**Data to process:**
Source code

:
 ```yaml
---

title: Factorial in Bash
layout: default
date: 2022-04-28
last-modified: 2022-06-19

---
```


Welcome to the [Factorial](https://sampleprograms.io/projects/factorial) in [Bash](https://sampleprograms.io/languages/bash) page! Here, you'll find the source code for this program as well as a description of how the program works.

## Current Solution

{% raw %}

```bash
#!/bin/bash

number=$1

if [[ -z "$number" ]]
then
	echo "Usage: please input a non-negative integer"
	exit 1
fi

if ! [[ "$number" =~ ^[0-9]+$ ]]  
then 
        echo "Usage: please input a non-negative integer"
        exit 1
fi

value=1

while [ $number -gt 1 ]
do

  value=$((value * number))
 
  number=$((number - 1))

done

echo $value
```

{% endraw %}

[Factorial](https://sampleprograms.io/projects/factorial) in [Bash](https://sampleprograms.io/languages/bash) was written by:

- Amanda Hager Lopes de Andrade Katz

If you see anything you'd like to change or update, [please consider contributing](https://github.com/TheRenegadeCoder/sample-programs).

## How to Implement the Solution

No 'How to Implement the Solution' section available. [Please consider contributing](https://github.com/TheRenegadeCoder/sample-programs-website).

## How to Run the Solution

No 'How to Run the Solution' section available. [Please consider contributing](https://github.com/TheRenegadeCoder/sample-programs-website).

**Action item:** Find each line holding the string "number" in the listing above, then copy it.

**Task response:**
number=$1
if [[ -z "$number" ]]
if ! [[ "$number" =~ ^[0-9]+$ ]]  
while [ $number -gt 1 ]
  value=$((value * number))
  number=$((number - 1))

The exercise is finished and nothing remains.